*** Opening Data to process ***
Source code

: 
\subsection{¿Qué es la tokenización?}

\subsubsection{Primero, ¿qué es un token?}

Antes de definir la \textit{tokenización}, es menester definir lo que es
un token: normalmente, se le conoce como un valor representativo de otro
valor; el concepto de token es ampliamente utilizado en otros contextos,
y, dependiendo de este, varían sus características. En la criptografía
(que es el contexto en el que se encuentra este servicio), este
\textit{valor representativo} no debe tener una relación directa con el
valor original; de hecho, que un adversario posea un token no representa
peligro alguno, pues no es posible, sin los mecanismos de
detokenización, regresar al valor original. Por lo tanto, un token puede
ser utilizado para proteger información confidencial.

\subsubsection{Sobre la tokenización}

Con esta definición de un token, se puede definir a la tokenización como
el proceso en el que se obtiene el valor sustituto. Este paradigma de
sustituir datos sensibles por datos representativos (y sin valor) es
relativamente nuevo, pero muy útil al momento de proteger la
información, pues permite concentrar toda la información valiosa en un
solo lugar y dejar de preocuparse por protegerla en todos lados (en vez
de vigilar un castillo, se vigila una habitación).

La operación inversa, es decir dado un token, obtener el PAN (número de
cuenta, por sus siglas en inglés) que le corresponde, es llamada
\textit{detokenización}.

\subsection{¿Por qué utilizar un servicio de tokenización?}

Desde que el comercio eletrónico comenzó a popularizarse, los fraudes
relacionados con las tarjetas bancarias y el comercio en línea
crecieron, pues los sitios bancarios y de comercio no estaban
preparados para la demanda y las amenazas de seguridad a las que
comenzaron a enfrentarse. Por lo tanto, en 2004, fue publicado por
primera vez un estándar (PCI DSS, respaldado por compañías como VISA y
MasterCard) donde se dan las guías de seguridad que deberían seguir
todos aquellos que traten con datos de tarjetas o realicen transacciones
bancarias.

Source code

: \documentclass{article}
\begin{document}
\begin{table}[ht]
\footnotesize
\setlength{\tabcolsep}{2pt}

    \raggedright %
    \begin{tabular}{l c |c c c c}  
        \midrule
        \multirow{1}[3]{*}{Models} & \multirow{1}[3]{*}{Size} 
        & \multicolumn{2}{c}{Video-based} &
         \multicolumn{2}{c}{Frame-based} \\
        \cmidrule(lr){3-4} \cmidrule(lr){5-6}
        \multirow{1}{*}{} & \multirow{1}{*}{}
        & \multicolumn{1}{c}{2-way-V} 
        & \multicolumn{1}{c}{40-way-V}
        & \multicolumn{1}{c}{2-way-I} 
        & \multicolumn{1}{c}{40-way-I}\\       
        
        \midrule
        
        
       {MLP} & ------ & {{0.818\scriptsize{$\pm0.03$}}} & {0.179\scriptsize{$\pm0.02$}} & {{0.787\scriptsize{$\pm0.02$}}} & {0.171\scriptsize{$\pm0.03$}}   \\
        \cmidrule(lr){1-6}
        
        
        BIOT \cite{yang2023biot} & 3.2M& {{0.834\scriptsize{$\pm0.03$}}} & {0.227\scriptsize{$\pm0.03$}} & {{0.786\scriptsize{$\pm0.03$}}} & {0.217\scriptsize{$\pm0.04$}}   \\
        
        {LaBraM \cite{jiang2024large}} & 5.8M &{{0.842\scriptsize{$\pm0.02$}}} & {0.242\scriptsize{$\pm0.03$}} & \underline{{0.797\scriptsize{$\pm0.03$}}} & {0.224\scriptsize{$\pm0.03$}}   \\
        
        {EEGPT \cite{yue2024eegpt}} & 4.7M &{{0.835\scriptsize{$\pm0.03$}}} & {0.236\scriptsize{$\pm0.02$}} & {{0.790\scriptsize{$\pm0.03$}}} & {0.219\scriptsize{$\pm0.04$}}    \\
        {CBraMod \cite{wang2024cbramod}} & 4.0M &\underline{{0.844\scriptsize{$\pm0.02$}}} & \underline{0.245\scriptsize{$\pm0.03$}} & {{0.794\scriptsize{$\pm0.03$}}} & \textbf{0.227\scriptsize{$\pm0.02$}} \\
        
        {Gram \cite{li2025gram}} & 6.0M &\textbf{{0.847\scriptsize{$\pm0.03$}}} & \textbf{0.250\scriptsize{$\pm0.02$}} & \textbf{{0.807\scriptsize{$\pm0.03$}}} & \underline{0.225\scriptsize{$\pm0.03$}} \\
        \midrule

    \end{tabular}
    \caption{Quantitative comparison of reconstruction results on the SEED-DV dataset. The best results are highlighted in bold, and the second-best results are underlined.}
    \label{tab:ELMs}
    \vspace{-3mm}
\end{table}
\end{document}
*** Closing Data to process ***
Task goal:
Look above for the line holding "de vigilar un" and the line holding "relacionados con las", then output exactly those two lines and every line between them, nothing more.

Finished exercise:
de vigilar un castillo, se vigila una habitación).

La operación inversa, es decir dado un token, obtener el PAN (número de
cuenta, por sus siglas en inglés) que le corresponde, es llamada
\textit{detokenización}.

\subsection{¿Por qué utilizar un servicio de tokenización?}

Desde que el comercio eletrónico comenzó a popularizarse, los fraudes
relacionados con las tarjetas bancarias y el comercio en línea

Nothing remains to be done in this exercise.